Vanessa Friedman

The New York Times’s Vanessa Friedman on Fashion, Culture, and Critique

Show Notes


Vanessa Friedman has been the fashion director and chief fashion critic at The New York Times since 2014. Her lauded insight as a critic balances both the courage to speak to reality and a responsibility to inform her readers. Working at the intersection of culture and news journalism, Friedman has seen the landscape of the fashion industry change dramatically in the last decade. In this episode, she gives an honest and authoritative account of the state of fashion, speaking to hurdles that must be addressed in sustainability, production, and creativity in an age of short attention spans and ever-shortening fashion cycles.
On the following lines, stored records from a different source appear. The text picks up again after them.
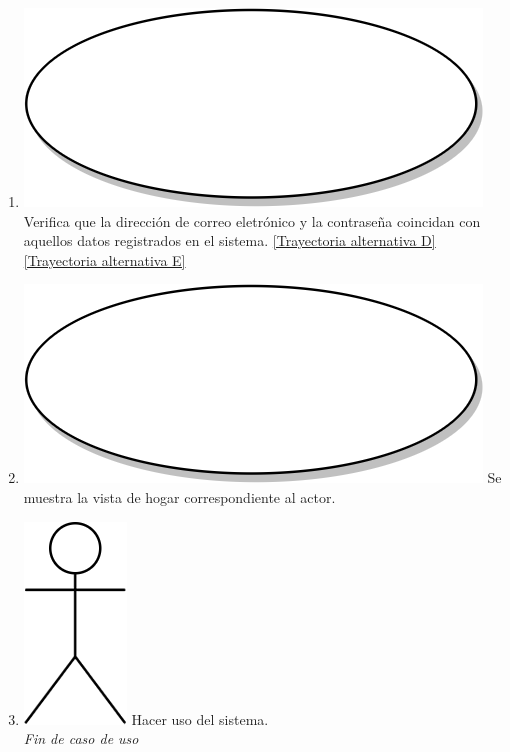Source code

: \begin{enumerate}
  \item {\includegraphics[scale=.05]{Capitulo3/img/proceso.png} Verifica que la dirección de correo eletrónico y la contraseña coincidan con aquellos datos registrados en el sistema. \hyperref[cu1_ta_d]{[Trayectoria alternativa D]} \hyperref[cu1_ta_e]{[Trayectoria alternativa E]}}
  \item {\includegraphics[scale=.05]{Capitulo3/img/proceso.png} Se muestra la vista de hogar correspondiente al actor.}
  \item {\includegraphics[scale=.1]{Capitulo3/img/actor.png} Hacer uso del sistema.}\\
  \textit{Fin de caso de uso} \\	
\end{enumerate}

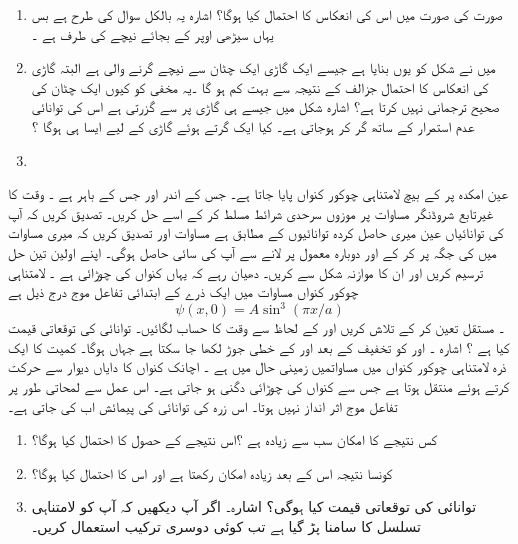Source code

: \begin{enumerate}
\item  صورت   کی صورت میں اس کی انعکاس کا احتمال کیا ہوگا؟
 اشارہ یہ بالکل سوال  کی طرح ہے بس یہاں سیڑھی  اوپر کے بجائے نیچے کی طرف ہے ۔
\item 
 میں نے شکل کو یوں بنایا ہے جیسے ایک گاڑی ایک چٹان سے نیچے گرنے والی ہے البتہ گاڑی کی انعکاس کا احتمال جزالف کے نتیجہ سے بہت کم ہو گا ۔یہ مخفی کو کیوں ایک چٹان کی صحیح ترجمانی نہیں کرتا ہے؟
 اشارہ شکل میں جیسے ہی گاڑی  پر سے گزرتی ہے اس کی توانائی عدم استمرار کے ساتھ گر کر  ہوجاتی ہے۔ کیا ایک گرتے ہوئے گاڑی کے لیے ایسا ہی ہوگا ؟
\item
\end{enumerate}
عین امکدہ پر  کے بیچ لامتناہی چوکور کنواں پایا جاتا ہے۔ جس کے اندر اور جس کے باہر  ہے ۔ وقت کا  غیرتابع شروڈنگر مساوات پر موزوں سرحدی شرائط مسلط کر کے اسے حل کریں۔ تصدیق کریں کہ آپ کی توانائیاں عین  میری حاصل کردہ توانائیوں کے مطابق ہے مساوات اور تصدیق کریں کہ میری  مساوات میں  کی جگہ  پر کر کے اور دوبارہ معمول پر لانے سے آپ کی سائی حاصل ہوگی۔ اپنے اولین تین حل ترسیم کریں اور ان کا موازنہ شکل  سے کریں۔  دھیان رہے کہ یہاں کنواں کی چوڑائی   ہے ۔ 
 لامتناہی چوکور کنواں مساوات  میں ایک ذرے کے ابتدائی تفاعل موج درج ذیل ہے\[ \psi(x,0)=A\sin^{3}(\pi x/a)\]۔ 
 مستقل   تعین کر کے تلاش کریں  اور  کے لحاظ سے وقت  کا حساب لگائیں۔ توانائی کی توقعاتی قیمت کیا ہے ؟
 اشارہ ۔ اور 
 کو تخفیف کے بعد  اور کے خطی جوڑ  لکھا جا سکتا ہے جہاں   ہوگا۔
 کمیت کا ایک ذرہ لامتناہی چوکور کنواں میں مساواتمیں زمینی حال میں ہے ۔ اچانک کنواں کا دایاں دیوار  سے حرکت کرتے ہوئے   منتقل ہوتا ہے جس سے کنواں کی چوڑائی دگنی ہو جاتی ہے۔ اس عمل سے لمحاتی طور پر تفاعل موج اثر انداز نہیں ہوتا۔ اس زرہ کی توانائی کی پیمائش اب کی جاتی ہے۔
\begin{enumerate}
\item کس نتیجے کا امکان سب سے زیادہ ہے ؟اس نتیجے کے حصول کا احتمال کیا ہوگا؟ 
\item کونسا نتیجہ اس کے بعد زیادہ امکان رکھتا ہے اور اس کا احتمال کیا ہوگا؟
\item 
توانائی کی توقعاتی قیمت کیا ہوگی؟ اشارہ۔ اگر آپ دیکھیں کہ آپ کو لامتناہی تسلسل کا سامنا پڑ گیا ہے تب کوئی دوسری ترکیب استعمال کریں۔
\end{enumerate} 
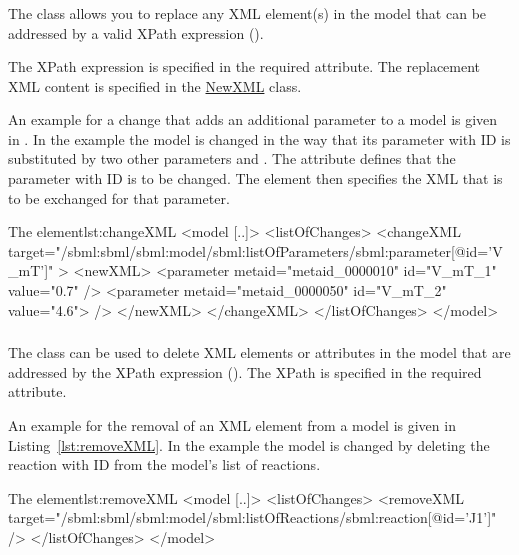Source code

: \subsubsection{}
\label{class:changeXml}
The  class allows you to replace any XML element(s) in the model that can be addressed by a valid XPath expression ().

The XPath expression is specified in the required \hyperref[sec:changeTarget]{} attribute. The replacement XML content is specified in the \hyperref[sec:newXml]{NewXML} class.

An example for a change that adds an additional parameter to a model is given in . In the example the model is changed in the way that its parameter with ID  is substituted by two other parameters  and . The  attribute defines that the parameter with ID  is to be changed. The  element then specifies the XML that is to be exchanged for that parameter.

\begin{myXmlLst}{The  element}{lst:changeXML}
<model [..]>
	<listOfChanges>
		<changeXML target="/sbml:sbml/sbml:model/sbml:listOfParameters/sbml:parameter[@id='V_mT']" >
			<newXML>
				<parameter metaid="metaid_0000010" id="V_mT_1" value="0.7" />
				<parameter metaid="metaid_0000050" id="V_mT_2" value="4.6"> />
			</newXML>
		</changeXML>
	</listOfChanges>
</model>
\end{myXmlLst}


\subsubsection{}
\label{class:removeXml}
The  class can be used to delete XML elements or attributes in the model that are addressed by the XPath expression (). The XPath is specified in the required \hyperref[sec:changeTarget]{} attribute.

An example for the removal of an XML element from a model is given in Listing~\ref{lst:removeXML}. In the example the model is changed by deleting the reaction with ID  from the model's list of reactions.

\begin{myXmlLst}{The  element}{lst:removeXML}
<model [..]>
	<listOfChanges>
		<removeXML target="/sbml:sbml/sbml:model/sbml:listOfReactions/sbml:reaction[@id='J1']" />
	</listOfChanges>
</model>
\end{myXmlLst}


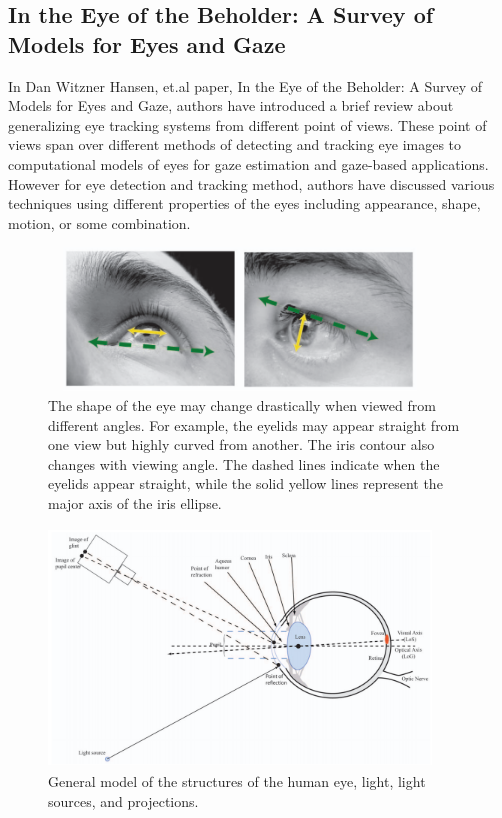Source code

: \subsection{In the Eye of the Beholder: A Survey of Models for Eyes and Gaze}

In Dan Witzner Hansen, et.al \cite{16} paper, In the Eye of the Beholder: A Survey of Models for Eyes and Gaze, authors have introduced a brief review about generalizing eye tracking systems from different point of views. These point of views span over different methods of detecting and tracking eye images to computational models of eyes for gaze estimation and gaze-based applications. However for eye detection and tracking method, authors have discussed various techniques using different properties of the eyes including appearance, shape, motion, or some combination.

\begin{figure}[!hbt]
  \centering
  \includegraphics[width=4in,height=1.5in]{danWitzer.png}
  \caption{The shape of the eye may change drastically when viewed from different angles. For example, the eyelids may appear straight from one view but highly curved from another. The iris contour also changes with viewing angle. The dashed lines indicate when the eyelids appear straight, while the solid yellow lines represent the major axis of the iris ellipse.}
  \label{danwitzner}
\end{figure}

\begin{figure}[!hbt]
  \centering
  \includegraphics[width=4in,height=2.5in]{danWitzer2.png}
  \caption{General model of the structures of the human eye, light, light sources, and projections.}
  \label{danwitzner2}
\end{figure}


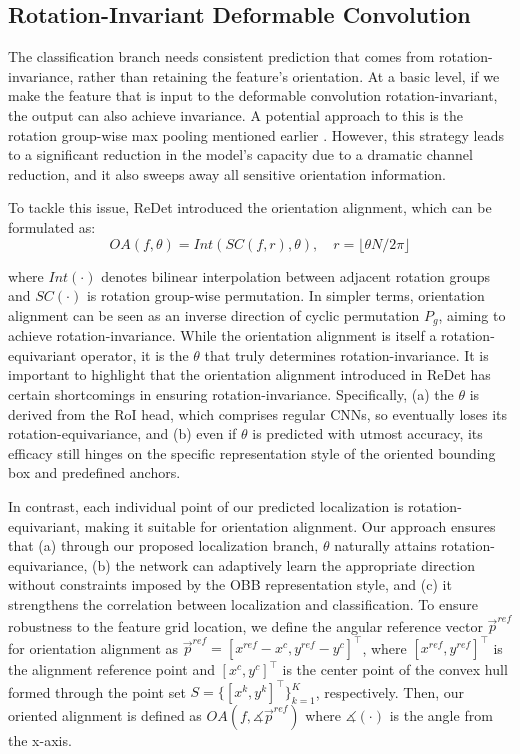 \documentclass[letterpaper]{article} %
\begin{document}
\subsection{Rotation-Invariant Deformable Convolution}
The classification branch needs consistent prediction that comes from rotation-invariance, rather than retaining the feature's orientation. At a basic level, if we make the feature that is input to the deformable convolution rotation-invariant, the output can also achieve invariance. A potential approach to this is the rotation group-wise max pooling mentioned earlier \citep{cohen2016group}. However, this strategy leads to a significant reduction in the model's capacity due to a dramatic channel reduction, and it also sweeps away all sensitive orientation information.

To tackle this issue, ReDet \citep{han2021ReDet} introduced the orientation alignment, which can be formulated as:
\begin{equation}
    OA(f, \theta) = \textit{Int}\left(SC(f, r), \theta\right), \quad r=\lfloor \theta N/2\pi \rfloor
\end{equation}

where $\textit{Int}(\cdot)$ denotes bilinear interpolation between adjacent rotation groups and \(SC(\cdot)\) is rotation group-wise permutation. In simpler terms, orientation alignment can be seen as an inverse direction of cyclic permutation \(P_g\), aiming to achieve rotation-invariance. While the orientation alignment is itself a rotation-equivariant operator, it is the \(\theta\) that truly determines rotation-invariance.  It is important to highlight that the orientation alignment introduced in ReDet has certain shortcomings in ensuring rotation-invariance. Specifically, (a) the \(\theta\) is derived from the RoI head, which comprises regular CNNs, so eventually loses its rotation-equivariance, and (b) even if 
\(\theta\) is predicted with utmost accuracy, its efficacy still hinges on the specific representation style of the oriented bounding box and predefined anchors.


In contrast, each individual point of our predicted localization is rotation-equivariant, making it suitable for orientation alignment. Our approach ensures that (a) through our proposed localization branch, \(\theta\) naturally attains rotation-equivariance, (b) the network can adaptively learn the appropriate direction without constraints imposed by the OBB representation style, and (c) it strengthens the correlation between localization and classification. To ensure robustness to the feature grid location, we define the angular reference vector \(\vec{p}^{ref}\) for orientation alignment as \(\vec{p}^{ref}=[x^{ref}-x^c,y^{ref}-y^c]^\top\), where  \([x^{ref}, y^{ref}]^\top\) is the alignment reference point and \([x^c, y^c]^\top\) is the center point of the convex hull formed through the point set \( S = \{[x^k, y^k]^\top\}_{k=1}^K \), respectively. Then, our oriented alignment is defined as
$OA(f, \measuredangle \vec{p}^{ref} )$ where $\measuredangle(\cdot)$ is the angle from the x-axis. 
\end{document}
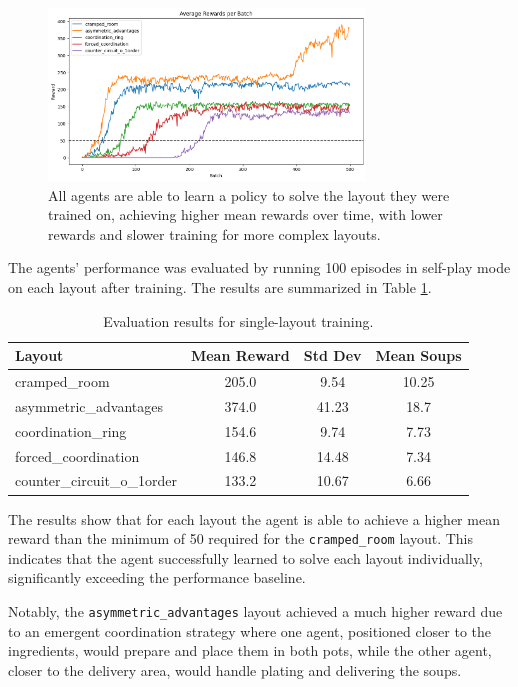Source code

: \documentclass{article}
\begin{document}
\begin{figure}[ht]
\centering
\includegraphics[width=0.75\textwidth]{../plots/mean_rewards.png}
\caption{All agents are able to learn a policy to solve the layout they were trained on, achieving higher mean rewards over time, with lower rewards and slower training for more complex layouts.}
\label{fig:single_layout_rewards}
\end{figure}

The agents' performance was evaluated by running 100 episodes in self-play mode on each layout after training. The results are summarized in Table \ref{tab:single_layout_results}.

\begin{table}[ht]
\centering
\caption{Evaluation results for single-layout training.}
\label{tab:single_layout_results}
\begin{tabular}{lccc}
\toprule
Layout & \multicolumn{1}{c}{Mean Reward} & \multicolumn{1}{c}{Std Dev} & \multicolumn{1}{c}{Mean Soups} \\
\midrule
cramped\_room & 205.0 & 9.54 & 10.25 \\
asymmetric\_advantages & 374.0 & 41.23 & 18.7 \\
coordination\_ring & 154.6 & 9.74 & 7.73 \\
forced\_coordination & 146.8 & 14.48 & 7.34 \\
counter\_circuit\_o\_1order & 133.2 & 10.67 & 6.66 \\
\bottomrule
\end{tabular}
\end{table}

The results show that for each layout the agent is able to achieve a higher mean reward than the minimum of 50 required for the \texttt{cramped\_room} layout. This indicates that the agent successfully learned to solve each layout individually, significantly exceeding the performance baseline.

Notably, the \texttt{asymmetric\_advantages} layout achieved a much higher reward due to an emergent coordination strategy where one agent, positioned closer to the ingredients, would prepare and place them in both pots, while the other agent, closer to the delivery area, would handle plating and delivering the soups.
\end{document}
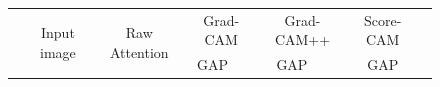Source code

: \begin{figure}[t]
\scriptsize
\centering
\setlength{\tabcolsep}{1.5pt}
\begin{tabular}{ccccccccc}
	{}&\multirow{2}{*}{Input image}&\multirow{2}{*}{Raw Attention}&\multicolumn{2}{c}{Grad-CAM}&\multicolumn{2}{c}{Grad-CAM++}&\multicolumn{1}{c}{Score-CAM}\\
	{}&{}&{}&GAP&\Ours&GAP&\Ours&GAP&\Ours\\


\end{tabular}
\end{figure}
She discusses the new role of sports in the world of luxury branding, bringing a historical perspective to conversations around elitism and accessibility. Advising emerging journalists to find a unique voice, Friedman herself is always on the lookout for what’s truly new, bringing to fashion journalism a willingness to be surprised. She hopes what’s contemporary now is the kind of open-ended dialogue she conveys in her approach to fashion criticism.

Episode Highlights
  • “A serendipitous error”: Friedman didn’t know early on that she was setting out to work in culture and journalism, but instead came to fashion naturally over time.
  • A critical framework: As a fashion critic, “I’m not interested in expressing my gut feelings to others,” Friedman says. “It’s not ‘Do I like that? Do I think it’s cute?’” Friedman sees fashion as a way of communicating within the broader contexts of historical traditions.
  • Intersections: Friedman sees fashion as a malleable art capable of tethering to any element of culture. As a critic at The New York Times, Friedman’s work exists at a particular intersection between fashion, culture, and news journalism.
  • The last decade in fashion: She’s seen fashion transform from a niche artistic experience into an industry that informs how a wide range of communities (such as the realms of athletics and politics) express ideas and positions.
  • The constant flow: In the last few years, Friedman’s seen the pace of fashion change, with the traditional seasons speeding up to provide consumers with a continuous flow of products.
  • Evolving ideas of luxury: The most successful modern brands—like Nike—lure customers with both goods at more accessible price points and higher-tier, elite items.
  • Sustainability: Friedman discusses the need to rein in the scale of production, rethink materials, and overhaul practices on a global level. “I don’t think anyone, certainly no major brand I’ve talked to, has really come to grips with that.”
  • Real, and not real: Friedman comments on a growing tendency to not trust fashion imagery in light of filters, the ubiquitousness of surgical treatments, and changing beauty standards.
  • The role of a critic: She sees her role as one that requires both courage and a sense of responsibility, considering her work a beacon that her readers use to wade through the white noise of mass media.
  • New vs. more: Friedman distinguishes between what adds “more” to the world of fashion and what adds something truly “new.” Newness is more creative, and it “does take thought, it takes experimentation, it takes making mistakes,” she says.
  • Capturing attention: In what Michaels calls an attention deficit economy, Friedman advises emerging journalists to have a unique point of view and an individual style without relying entirely on that voice.
  • What’s contemporary now: It’s listening and engaging in open-ended dialogue.